Hexenverbrennung in Derenburg am Harz; Popular print from Nürnberg, by Jörg Merckel, 1555

The Derenburg witch trials took place in the County of Regenstein in the Holy Roman Empire in present day Germany on the 1st of October 1555. They resulted in the execution of 4 people (3 women and 1 man) by being burnt at the stake.[1] There are no official records and little documentation of the trials and burnings, but they were made famous in contemporary Germany by a well-known popular print, in which they were illustrated and described.
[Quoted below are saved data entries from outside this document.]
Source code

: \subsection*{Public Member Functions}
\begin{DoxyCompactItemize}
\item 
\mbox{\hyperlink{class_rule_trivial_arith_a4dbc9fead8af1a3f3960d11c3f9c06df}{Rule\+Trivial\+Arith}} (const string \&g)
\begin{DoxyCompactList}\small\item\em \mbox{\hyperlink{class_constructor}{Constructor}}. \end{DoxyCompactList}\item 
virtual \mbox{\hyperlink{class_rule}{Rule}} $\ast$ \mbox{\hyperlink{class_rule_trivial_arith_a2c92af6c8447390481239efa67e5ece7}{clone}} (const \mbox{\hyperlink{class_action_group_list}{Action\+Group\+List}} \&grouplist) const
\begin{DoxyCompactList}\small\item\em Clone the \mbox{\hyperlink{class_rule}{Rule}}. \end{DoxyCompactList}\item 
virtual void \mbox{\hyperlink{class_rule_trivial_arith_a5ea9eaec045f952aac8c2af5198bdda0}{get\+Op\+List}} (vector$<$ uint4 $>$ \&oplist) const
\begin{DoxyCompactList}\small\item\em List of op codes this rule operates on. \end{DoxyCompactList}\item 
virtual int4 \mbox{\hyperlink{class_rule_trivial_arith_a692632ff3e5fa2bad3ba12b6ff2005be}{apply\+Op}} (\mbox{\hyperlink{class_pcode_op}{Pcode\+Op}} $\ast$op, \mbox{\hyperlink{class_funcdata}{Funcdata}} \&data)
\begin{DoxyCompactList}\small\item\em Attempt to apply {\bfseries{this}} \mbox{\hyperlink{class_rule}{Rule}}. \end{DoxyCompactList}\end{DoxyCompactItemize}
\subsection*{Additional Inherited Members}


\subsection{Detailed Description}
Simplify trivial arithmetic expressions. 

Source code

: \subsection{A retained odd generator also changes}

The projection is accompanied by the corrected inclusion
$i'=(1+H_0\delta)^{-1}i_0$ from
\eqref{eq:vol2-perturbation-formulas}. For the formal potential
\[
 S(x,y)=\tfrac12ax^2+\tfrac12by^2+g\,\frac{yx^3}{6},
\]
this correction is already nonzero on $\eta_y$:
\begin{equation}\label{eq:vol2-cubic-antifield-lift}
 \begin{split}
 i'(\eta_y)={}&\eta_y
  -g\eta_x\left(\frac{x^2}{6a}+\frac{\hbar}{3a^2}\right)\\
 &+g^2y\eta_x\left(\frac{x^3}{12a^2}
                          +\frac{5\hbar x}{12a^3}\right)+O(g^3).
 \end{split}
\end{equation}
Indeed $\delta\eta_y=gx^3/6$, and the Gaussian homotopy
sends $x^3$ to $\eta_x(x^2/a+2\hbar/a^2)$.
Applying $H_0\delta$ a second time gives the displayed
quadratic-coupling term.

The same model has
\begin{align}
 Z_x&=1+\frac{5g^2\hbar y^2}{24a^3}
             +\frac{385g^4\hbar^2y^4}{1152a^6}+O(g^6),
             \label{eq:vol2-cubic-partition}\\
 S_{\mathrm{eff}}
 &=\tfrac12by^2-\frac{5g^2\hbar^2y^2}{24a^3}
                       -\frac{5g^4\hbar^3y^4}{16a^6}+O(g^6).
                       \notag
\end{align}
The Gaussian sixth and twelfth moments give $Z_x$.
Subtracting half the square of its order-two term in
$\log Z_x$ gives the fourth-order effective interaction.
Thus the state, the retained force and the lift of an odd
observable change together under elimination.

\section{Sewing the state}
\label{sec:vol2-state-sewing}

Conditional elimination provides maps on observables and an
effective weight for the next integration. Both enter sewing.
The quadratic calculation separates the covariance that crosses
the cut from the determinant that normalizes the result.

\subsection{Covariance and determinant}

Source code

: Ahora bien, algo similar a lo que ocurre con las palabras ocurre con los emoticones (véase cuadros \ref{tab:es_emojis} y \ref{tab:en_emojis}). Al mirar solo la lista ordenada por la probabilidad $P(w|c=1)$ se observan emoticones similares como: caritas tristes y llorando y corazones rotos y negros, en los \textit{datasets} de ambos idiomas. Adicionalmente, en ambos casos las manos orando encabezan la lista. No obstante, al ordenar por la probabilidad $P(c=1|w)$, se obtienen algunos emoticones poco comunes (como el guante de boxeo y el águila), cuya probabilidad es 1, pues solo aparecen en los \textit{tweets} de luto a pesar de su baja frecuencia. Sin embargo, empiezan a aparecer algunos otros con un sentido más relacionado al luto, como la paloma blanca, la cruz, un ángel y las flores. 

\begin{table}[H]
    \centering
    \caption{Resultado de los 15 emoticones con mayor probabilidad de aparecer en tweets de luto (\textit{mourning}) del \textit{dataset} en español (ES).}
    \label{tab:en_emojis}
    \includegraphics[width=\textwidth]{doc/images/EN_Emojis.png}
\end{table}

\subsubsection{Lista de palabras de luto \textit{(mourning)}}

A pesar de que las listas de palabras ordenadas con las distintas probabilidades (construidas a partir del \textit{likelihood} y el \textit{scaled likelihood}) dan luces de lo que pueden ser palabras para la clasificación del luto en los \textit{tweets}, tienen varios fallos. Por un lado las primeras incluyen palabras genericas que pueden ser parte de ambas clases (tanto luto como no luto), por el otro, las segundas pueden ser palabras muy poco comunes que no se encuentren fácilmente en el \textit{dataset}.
The print, which is a typical example of so-called 'witch newspapers' or pamphlets found in Southern Germany during the height of its witch-hunting craze, tells of two women Gröbische, and Gißlersche, who were executed by burning in October 1555 for witchcraft.[2] Gröbische had confessed to have been in a pact with Satan for eleven years. The sensationalist popular print claimed that Gröbische was saved from the stake by her lover Satan himself, who lifted her up from the burning stake and flew away with her after it was lit. Two days later, on October 3, 1555, the two burned women are said to have returned to Derenburg and danced around the fire in Gißler's house. The print also claims they pushed Gißler's husband out the door of his house so roughly that he fell to his death in front of his neighbours.

On 12 October 1555, the widower of Gröbischen was executed for fornication and adultery with the sister of his late wife. Two days later another woman, Serckschen, was executed later in October for having made a man lame and given him fever by burying a toad beneath his doorway.

Until the 1560s, witch trials were still quite uncommon and small in Germany, and the case of Derenburg attracted great attention. The Derenburg witch trials became famous in contemporary Germany by the popular print and used as a deterrent example to others.


  1. ^ "Hexenverfolgung in der Frühen Neuzeit auf dem Gebiet von Sachsen-Anhalt". frauenorte.net (in German). Retrieved 2023-03-02.
  2. ^ Wolfgang Behringer: Witch hunts in the mirror of contemporary journalism: the "Erweytterte Unholden Zeyttung" from 1590 (PDF; 4.5 MB), Upper Bavarian Archive. 109. 1984, 2, pp. 339-360, footnote no. 20, p. 343.